Only the lines with the string "value" are needed; return each of them from the entries below.

[Plain-text document sources]
◇ ◇ ◇
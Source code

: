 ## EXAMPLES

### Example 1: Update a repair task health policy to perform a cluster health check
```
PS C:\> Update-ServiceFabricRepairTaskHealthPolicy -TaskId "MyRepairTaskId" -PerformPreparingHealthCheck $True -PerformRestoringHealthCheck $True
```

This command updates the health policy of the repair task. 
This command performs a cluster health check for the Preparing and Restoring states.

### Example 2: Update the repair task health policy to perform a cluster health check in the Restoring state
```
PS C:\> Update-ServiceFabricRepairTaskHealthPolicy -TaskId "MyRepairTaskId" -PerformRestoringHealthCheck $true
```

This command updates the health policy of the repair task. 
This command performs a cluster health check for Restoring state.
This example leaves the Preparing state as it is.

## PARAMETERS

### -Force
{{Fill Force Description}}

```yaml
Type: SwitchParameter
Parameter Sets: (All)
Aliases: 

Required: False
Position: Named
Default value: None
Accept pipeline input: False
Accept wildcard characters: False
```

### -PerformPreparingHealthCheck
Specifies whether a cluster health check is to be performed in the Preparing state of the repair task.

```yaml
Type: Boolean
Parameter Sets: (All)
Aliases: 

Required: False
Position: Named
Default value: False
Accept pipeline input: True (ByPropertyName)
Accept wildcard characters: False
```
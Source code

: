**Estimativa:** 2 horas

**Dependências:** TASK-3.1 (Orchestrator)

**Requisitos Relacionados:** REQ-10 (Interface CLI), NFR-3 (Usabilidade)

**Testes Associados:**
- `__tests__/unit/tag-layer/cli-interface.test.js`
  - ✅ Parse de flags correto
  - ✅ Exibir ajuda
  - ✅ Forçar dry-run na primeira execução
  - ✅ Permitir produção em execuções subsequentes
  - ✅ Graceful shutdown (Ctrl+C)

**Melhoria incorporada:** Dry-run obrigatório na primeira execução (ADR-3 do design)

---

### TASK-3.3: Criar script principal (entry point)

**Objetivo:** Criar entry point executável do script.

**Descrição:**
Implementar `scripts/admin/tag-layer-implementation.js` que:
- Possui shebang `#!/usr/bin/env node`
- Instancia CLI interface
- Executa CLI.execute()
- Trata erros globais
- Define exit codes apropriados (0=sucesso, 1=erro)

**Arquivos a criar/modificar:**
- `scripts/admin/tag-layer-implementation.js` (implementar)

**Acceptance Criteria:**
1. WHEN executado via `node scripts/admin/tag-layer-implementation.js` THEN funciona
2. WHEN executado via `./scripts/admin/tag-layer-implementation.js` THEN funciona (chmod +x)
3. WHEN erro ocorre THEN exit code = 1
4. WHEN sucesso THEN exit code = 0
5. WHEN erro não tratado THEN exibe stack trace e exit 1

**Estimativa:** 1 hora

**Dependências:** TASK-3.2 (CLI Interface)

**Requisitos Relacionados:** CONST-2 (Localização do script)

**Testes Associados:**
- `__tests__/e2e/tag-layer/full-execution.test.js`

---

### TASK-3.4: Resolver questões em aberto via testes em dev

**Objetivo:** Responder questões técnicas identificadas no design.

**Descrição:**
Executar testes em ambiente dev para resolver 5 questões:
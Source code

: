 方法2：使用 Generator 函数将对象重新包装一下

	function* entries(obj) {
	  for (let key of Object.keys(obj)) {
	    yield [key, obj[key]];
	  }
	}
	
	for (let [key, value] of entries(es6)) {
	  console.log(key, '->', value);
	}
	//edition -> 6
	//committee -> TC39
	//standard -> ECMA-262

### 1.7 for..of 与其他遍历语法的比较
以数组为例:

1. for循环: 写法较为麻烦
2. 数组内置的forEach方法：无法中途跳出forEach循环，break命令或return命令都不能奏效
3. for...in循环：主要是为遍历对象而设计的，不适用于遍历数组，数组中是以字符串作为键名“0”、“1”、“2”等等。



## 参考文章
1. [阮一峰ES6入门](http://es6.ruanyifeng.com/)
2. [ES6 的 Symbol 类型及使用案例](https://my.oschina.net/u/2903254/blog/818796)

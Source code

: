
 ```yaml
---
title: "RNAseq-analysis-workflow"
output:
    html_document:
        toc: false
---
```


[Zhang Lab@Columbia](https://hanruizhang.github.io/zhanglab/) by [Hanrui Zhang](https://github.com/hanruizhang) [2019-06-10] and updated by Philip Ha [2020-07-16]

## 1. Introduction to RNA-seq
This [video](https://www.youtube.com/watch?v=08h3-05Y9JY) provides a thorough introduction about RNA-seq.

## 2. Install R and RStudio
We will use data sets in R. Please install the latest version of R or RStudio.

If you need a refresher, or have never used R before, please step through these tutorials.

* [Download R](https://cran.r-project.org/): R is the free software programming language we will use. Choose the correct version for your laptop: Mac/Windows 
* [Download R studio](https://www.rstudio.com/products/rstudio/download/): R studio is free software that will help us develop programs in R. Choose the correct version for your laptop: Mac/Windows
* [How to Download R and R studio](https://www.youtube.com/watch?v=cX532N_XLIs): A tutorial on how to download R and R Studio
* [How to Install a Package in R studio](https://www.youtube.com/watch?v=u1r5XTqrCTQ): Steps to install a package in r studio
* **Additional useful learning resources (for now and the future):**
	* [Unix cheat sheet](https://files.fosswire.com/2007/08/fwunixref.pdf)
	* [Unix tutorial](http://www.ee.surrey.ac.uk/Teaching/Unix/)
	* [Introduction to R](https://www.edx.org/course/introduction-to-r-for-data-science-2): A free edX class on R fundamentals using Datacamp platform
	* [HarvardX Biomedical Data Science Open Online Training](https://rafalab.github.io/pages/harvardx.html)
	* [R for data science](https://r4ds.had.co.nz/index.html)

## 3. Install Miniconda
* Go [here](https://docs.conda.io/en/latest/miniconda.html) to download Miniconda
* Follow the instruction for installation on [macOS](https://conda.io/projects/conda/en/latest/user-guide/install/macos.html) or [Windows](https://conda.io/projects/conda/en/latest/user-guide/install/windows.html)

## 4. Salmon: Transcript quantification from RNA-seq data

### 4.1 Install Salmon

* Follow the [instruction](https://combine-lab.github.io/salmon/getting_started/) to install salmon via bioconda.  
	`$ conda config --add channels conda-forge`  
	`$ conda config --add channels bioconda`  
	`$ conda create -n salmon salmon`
◇ ◇ ◇
_Expected output_.
Default value: None
Default value: False
	for (let [key, value] of entries(es6)) {
	  console.log(key, '->', value);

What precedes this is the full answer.